◆ **AIM OF THE TASK**:
Using the listing beneath this task, count the lines with the word "Чтобы" and write only the result.

───── SUPPLIED INFORMATION ─────

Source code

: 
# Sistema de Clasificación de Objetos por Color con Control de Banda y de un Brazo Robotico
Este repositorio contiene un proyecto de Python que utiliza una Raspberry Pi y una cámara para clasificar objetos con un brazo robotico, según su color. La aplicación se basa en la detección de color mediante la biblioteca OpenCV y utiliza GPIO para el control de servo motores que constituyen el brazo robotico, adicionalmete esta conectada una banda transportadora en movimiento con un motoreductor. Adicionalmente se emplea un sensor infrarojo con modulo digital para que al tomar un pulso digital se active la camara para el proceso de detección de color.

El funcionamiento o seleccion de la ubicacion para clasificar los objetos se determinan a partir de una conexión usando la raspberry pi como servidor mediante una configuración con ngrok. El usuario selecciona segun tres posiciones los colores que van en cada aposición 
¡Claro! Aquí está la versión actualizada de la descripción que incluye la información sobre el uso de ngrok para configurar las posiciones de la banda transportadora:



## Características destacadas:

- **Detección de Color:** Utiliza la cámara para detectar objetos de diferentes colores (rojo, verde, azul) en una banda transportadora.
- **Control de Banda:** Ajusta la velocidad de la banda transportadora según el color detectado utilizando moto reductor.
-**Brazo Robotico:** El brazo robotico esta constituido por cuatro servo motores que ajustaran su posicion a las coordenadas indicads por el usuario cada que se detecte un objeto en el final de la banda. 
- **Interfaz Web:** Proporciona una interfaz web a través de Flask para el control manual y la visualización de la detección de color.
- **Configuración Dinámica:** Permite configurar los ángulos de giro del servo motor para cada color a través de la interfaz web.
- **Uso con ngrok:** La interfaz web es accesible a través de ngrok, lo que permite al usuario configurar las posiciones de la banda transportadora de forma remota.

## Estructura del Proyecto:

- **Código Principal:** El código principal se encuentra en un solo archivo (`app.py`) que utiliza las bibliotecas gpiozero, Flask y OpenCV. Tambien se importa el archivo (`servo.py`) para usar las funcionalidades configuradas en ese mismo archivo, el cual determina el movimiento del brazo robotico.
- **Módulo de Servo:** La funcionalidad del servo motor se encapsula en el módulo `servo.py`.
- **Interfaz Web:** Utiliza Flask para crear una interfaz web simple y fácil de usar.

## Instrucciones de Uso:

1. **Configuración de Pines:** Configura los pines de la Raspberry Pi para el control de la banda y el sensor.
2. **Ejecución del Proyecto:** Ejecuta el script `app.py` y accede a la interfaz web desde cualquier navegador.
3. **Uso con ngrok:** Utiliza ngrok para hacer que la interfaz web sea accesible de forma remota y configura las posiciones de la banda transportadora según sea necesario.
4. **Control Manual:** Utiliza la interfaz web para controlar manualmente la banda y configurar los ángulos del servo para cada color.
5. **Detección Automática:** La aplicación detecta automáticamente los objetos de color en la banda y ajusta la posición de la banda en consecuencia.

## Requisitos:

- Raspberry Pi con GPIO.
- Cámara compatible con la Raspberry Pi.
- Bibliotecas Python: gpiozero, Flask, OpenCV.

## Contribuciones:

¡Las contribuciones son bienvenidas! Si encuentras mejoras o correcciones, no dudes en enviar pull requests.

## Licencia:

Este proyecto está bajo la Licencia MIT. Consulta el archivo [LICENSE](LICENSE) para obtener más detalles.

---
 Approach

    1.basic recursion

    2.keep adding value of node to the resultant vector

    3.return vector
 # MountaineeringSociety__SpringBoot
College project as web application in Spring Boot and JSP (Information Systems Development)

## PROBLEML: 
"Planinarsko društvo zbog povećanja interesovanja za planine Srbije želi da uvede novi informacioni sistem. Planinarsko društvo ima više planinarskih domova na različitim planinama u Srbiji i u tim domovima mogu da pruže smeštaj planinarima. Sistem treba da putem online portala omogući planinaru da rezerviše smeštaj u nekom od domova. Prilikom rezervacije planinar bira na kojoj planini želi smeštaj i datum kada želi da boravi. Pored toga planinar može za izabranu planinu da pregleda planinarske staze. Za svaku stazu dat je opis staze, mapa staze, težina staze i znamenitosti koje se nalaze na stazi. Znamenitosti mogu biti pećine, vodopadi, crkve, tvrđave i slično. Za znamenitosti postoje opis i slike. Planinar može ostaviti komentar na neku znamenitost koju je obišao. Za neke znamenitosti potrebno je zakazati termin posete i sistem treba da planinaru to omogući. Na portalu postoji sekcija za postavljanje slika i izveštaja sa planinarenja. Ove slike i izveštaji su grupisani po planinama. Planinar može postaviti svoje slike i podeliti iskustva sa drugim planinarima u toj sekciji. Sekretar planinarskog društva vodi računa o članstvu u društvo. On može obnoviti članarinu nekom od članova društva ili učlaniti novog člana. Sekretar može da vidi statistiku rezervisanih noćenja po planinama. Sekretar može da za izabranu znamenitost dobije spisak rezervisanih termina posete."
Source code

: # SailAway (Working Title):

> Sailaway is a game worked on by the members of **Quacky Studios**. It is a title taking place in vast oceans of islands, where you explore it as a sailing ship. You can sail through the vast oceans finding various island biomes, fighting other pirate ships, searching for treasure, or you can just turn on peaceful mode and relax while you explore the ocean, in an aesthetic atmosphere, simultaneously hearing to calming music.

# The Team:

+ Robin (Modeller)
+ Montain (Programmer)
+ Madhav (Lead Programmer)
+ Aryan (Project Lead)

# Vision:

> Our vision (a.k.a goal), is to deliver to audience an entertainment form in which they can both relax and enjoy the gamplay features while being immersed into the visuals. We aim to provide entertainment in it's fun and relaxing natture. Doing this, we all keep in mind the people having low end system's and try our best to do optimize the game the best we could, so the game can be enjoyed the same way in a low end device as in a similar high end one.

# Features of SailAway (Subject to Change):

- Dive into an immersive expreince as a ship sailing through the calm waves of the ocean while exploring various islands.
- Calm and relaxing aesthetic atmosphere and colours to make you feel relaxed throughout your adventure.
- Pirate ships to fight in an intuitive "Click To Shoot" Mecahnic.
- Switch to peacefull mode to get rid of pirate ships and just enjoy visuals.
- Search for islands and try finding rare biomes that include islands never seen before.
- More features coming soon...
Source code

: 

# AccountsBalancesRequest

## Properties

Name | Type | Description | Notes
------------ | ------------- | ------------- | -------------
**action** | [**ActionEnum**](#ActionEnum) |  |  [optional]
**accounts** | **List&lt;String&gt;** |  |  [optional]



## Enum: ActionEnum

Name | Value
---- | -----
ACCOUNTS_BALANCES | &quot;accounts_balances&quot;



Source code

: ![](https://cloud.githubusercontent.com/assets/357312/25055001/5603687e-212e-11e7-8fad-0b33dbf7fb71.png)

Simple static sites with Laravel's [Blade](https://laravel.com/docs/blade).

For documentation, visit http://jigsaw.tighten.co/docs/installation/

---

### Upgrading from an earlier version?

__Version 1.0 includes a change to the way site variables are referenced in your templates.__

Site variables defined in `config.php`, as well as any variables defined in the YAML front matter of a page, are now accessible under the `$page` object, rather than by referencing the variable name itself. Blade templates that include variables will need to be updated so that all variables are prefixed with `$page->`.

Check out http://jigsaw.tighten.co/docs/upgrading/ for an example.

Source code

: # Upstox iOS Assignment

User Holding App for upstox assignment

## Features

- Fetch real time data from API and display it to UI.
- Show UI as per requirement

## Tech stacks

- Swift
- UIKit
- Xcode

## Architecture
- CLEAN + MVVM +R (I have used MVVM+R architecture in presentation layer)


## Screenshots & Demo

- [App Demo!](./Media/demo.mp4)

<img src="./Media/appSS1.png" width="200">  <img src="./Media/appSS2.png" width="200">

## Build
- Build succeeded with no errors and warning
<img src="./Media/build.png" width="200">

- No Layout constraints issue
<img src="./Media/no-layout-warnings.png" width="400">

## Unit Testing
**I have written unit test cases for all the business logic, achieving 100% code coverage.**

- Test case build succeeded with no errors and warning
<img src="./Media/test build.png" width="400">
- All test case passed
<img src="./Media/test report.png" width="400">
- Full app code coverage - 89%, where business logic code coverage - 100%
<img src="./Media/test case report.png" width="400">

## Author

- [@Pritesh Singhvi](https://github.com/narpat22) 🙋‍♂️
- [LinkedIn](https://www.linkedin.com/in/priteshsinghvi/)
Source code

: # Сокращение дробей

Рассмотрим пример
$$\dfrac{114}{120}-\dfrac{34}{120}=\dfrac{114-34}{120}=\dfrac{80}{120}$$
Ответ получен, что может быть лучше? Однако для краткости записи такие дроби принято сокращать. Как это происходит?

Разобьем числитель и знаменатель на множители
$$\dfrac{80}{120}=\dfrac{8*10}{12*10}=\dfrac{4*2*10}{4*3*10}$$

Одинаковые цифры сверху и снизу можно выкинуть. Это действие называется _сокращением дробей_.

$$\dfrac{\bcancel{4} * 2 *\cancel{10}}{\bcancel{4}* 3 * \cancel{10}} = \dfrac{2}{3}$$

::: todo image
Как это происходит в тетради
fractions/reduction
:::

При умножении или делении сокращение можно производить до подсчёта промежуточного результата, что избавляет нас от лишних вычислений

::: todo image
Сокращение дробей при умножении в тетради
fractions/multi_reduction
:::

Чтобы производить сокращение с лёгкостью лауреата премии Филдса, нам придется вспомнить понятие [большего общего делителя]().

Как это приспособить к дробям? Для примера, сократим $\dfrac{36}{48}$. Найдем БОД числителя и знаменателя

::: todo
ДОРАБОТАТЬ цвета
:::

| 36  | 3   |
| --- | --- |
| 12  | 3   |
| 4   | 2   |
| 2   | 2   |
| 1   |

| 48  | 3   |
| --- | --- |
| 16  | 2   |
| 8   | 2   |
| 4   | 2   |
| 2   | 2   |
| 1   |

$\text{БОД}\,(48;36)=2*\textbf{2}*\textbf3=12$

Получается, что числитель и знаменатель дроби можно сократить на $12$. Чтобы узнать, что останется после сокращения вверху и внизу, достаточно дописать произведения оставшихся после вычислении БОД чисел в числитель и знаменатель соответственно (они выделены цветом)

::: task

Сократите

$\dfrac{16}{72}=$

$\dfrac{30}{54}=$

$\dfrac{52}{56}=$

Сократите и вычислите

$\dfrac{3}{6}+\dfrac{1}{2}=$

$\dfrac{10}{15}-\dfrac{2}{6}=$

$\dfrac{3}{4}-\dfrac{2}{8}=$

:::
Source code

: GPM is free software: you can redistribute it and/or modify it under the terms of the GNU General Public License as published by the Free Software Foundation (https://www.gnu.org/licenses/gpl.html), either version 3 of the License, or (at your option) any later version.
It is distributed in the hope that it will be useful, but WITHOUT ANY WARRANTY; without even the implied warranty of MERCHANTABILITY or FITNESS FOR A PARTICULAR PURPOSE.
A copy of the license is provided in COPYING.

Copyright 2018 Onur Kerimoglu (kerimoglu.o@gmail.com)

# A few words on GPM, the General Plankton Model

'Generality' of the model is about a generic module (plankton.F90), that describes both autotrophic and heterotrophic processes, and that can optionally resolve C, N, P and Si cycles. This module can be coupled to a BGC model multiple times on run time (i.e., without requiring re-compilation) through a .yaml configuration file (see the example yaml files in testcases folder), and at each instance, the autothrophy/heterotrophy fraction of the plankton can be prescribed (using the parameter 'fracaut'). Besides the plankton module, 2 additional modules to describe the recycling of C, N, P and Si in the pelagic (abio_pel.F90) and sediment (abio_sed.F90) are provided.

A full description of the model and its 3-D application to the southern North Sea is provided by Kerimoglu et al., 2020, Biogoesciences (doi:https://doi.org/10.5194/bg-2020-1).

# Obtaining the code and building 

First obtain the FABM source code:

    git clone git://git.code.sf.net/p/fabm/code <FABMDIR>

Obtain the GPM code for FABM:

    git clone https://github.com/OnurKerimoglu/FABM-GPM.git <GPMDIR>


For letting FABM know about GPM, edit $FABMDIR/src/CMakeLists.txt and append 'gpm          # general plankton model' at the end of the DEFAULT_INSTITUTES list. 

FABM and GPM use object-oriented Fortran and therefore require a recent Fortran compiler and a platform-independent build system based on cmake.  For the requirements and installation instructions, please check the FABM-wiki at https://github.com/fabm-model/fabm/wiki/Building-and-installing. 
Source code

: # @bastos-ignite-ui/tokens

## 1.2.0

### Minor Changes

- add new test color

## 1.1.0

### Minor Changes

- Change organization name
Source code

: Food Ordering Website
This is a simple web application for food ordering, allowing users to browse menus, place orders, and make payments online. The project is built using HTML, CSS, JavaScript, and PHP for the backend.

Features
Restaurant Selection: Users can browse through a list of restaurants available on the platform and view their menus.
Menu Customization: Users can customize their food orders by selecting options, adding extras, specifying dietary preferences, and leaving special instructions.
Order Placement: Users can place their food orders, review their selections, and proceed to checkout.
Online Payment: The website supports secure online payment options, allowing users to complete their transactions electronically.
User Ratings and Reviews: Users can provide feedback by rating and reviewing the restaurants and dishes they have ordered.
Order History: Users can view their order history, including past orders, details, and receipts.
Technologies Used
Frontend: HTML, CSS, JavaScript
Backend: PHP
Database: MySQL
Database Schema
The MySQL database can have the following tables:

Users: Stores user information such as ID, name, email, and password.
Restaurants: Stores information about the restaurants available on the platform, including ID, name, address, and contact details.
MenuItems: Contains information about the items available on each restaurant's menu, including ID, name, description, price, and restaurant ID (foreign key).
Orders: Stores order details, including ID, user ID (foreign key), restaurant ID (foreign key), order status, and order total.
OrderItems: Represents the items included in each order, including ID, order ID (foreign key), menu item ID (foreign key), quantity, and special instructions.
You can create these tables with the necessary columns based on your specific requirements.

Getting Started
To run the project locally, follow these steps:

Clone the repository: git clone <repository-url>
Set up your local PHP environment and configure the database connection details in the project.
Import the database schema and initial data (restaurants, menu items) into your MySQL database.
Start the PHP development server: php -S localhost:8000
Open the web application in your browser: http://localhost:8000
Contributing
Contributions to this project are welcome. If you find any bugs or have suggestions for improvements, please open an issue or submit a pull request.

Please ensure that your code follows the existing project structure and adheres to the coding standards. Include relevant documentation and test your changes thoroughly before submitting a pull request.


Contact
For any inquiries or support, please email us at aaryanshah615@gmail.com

─────

◆ **TASK OUTPUT**:
2